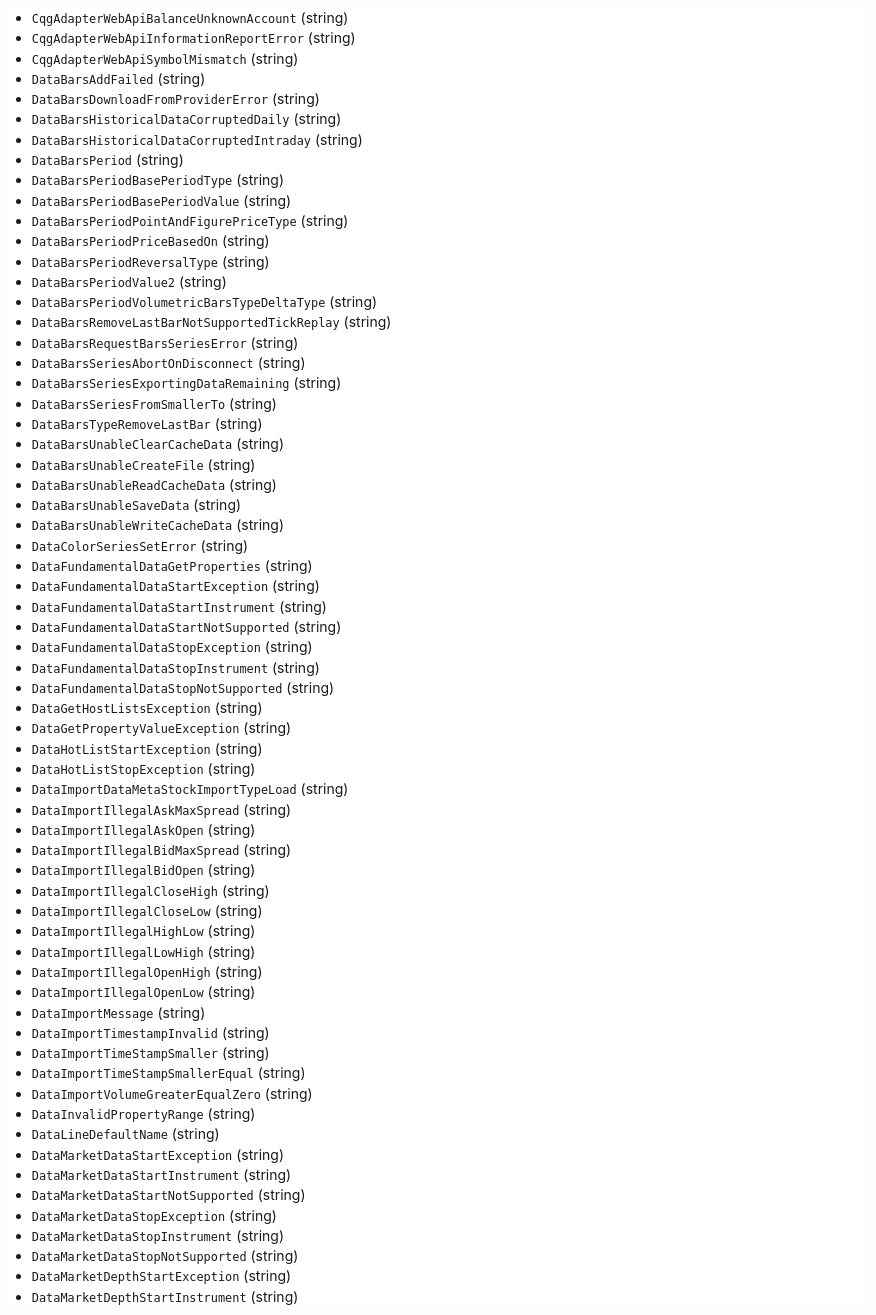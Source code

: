 - `CqgAdapterWebApiBalanceUnknownAccount` (string)
- `CqgAdapterWebApiInformationReportError` (string)
- `CqgAdapterWebApiSymbolMismatch` (string)
- `DataBarsAddFailed` (string)
- `DataBarsDownloadFromProviderError` (string)
- `DataBarsHistoricalDataCorruptedDaily` (string)
- `DataBarsHistoricalDataCorruptedIntraday` (string)
- `DataBarsPeriod` (string)
- `DataBarsPeriodBasePeriodType` (string)
- `DataBarsPeriodBasePeriodValue` (string)
- `DataBarsPeriodPointAndFigurePriceType` (string)
- `DataBarsPeriodPriceBasedOn` (string)
- `DataBarsPeriodReversalType` (string)
- `DataBarsPeriodValue2` (string)
- `DataBarsPeriodVolumetricBarsTypeDeltaType` (string)
- `DataBarsRemoveLastBarNotSupportedTickReplay` (string)
- `DataBarsRequestBarsSeriesError` (string)
- `DataBarsSeriesAbortOnDisconnect` (string)
- `DataBarsSeriesExportingDataRemaining` (string)
- `DataBarsSeriesFromSmallerTo` (string)
- `DataBarsTypeRemoveLastBar` (string)
- `DataBarsUnableClearCacheData` (string)
- `DataBarsUnableCreateFile` (string)
- `DataBarsUnableReadCacheData` (string)
- `DataBarsUnableSaveData` (string)
- `DataBarsUnableWriteCacheData` (string)
- `DataColorSeriesSetError` (string)
- `DataFundamentalDataGetProperties` (string)
- `DataFundamentalDataStartException` (string)
- `DataFundamentalDataStartInstrument` (string)
- `DataFundamentalDataStartNotSupported` (string)
- `DataFundamentalDataStopException` (string)
- `DataFundamentalDataStopInstrument` (string)
- `DataFundamentalDataStopNotSupported` (string)
- `DataGetHostListsException` (string)
- `DataGetPropertyValueException` (string)
- `DataHotListStartException` (string)
- `DataHotListStopException` (string)
- `DataImportDataMetaStockImportTypeLoad` (string)
- `DataImportIllegalAskMaxSpread` (string)
- `DataImportIllegalAskOpen` (string)
- `DataImportIllegalBidMaxSpread` (string)
- `DataImportIllegalBidOpen` (string)
- `DataImportIllegalCloseHigh` (string)
- `DataImportIllegalCloseLow` (string)
- `DataImportIllegalHighLow` (string)
- `DataImportIllegalLowHigh` (string)
- `DataImportIllegalOpenHigh` (string)
- `DataImportIllegalOpenLow` (string)
- `DataImportMessage` (string)
- `DataImportTimestampInvalid` (string)
- `DataImportTimeStampSmaller` (string)
- `DataImportTimeStampSmallerEqual` (string)
- `DataImportVolumeGreaterEqualZero` (string)
- `DataInvalidPropertyRange` (string)
- `DataLineDefaultName` (string)
- `DataMarketDataStartException` (string)
- `DataMarketDataStartInstrument` (string)
- `DataMarketDataStartNotSupported` (string)
- `DataMarketDataStopException` (string)
- `DataMarketDataStopInstrument` (string)
- `DataMarketDataStopNotSupported` (string)
- `DataMarketDepthStartException` (string)
- `DataMarketDepthStartInstrument` (string)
****************************************
**Assignment:**
Each record must be repeated exactly, and no picture may be carried over.

**Finished task:**
Source code

: - `CqgAdapterWebApiBalanceUnknownAccount` (string)
- `CqgAdapterWebApiInformationReportError` (string)
- `CqgAdapterWebApiSymbolMismatch` (string)
- `DataBarsAddFailed` (string)
- `DataBarsDownloadFromProviderError` (string)
- `DataBarsHistoricalDataCorruptedDaily` (string)
- `DataBarsHistoricalDataCorruptedIntraday` (string)
- `DataBarsPeriod` (string)
- `DataBarsPeriodBasePeriodType` (string)
- `DataBarsPeriodBasePeriodValue` (string)
- `DataBarsPeriodPointAndFigurePriceType` (string)
- `DataBarsPeriodPriceBasedOn` (string)
- `DataBarsPeriodReversalType` (string)
- `DataBarsPeriodValue2` (string)
- `DataBarsPeriodVolumetricBarsTypeDeltaType` (string)
- `DataBarsRemoveLastBarNotSupportedTickReplay` (string)
- `DataBarsRequestBarsSeriesError` (string)
- `DataBarsSeriesAbortOnDisconnect` (string)
- `DataBarsSeriesExportingDataRemaining` (string)
- `DataBarsSeriesFromSmallerTo` (string)
- `DataBarsTypeRemoveLastBar` (string)
- `DataBarsUnableClearCacheData` (string)
- `DataBarsUnableCreateFile` (string)
- `DataBarsUnableReadCacheData` (string)
- `DataBarsUnableSaveData` (string)
- `DataBarsUnableWriteCacheData` (string)
- `DataColorSeriesSetError` (string)
- `DataFundamentalDataGetProperties` (string)
- `DataFundamentalDataStartException` (string)
- `DataFundamentalDataStartInstrument` (string)
- `DataFundamentalDataStartNotSupported` (string)
- `DataFundamentalDataStopException` (string)
- `DataFundamentalDataStopInstrument` (string)
- `DataFundamentalDataStopNotSupported` (string)
- `DataGetHostListsException` (string)
- `DataGetPropertyValueException` (string)
- `DataHotListStartException` (string)
- `DataHotListStopException` (string)
- `DataImportDataMetaStockImportTypeLoad` (string)
- `DataImportIllegalAskMaxSpread` (string)
- `DataImportIllegalAskOpen` (string)
- `DataImportIllegalBidMaxSpread` (string)
- `DataImportIllegalBidOpen` (string)
- `DataImportIllegalCloseHigh` (string)
- `DataImportIllegalCloseLow` (string)
- `DataImportIllegalHighLow` (string)
- `DataImportIllegalLowHigh` (string)
- `DataImportIllegalOpenHigh` (string)
- `DataImportIllegalOpenLow` (string)
- `DataImportMessage` (string)
- `DataImportTimestampInvalid` (string)
- `DataImportTimeStampSmaller` (string)
- `DataImportTimeStampSmallerEqual` (string)
- `DataImportVolumeGreaterEqualZero` (string)
- `DataInvalidPropertyRange` (string)
- `DataLineDefaultName` (string)
- `DataMarketDataStartException` (string)
- `DataMarketDataStartInstrument` (string)
- `DataMarketDataStartNotSupported` (string)
- `DataMarketDataStopException` (string)
- `DataMarketDataStopInstrument` (string)
- `DataMarketDataStopNotSupported` (string)
- `DataMarketDepthStartException` (string)
- `DataMarketDepthStartInstrument` (string)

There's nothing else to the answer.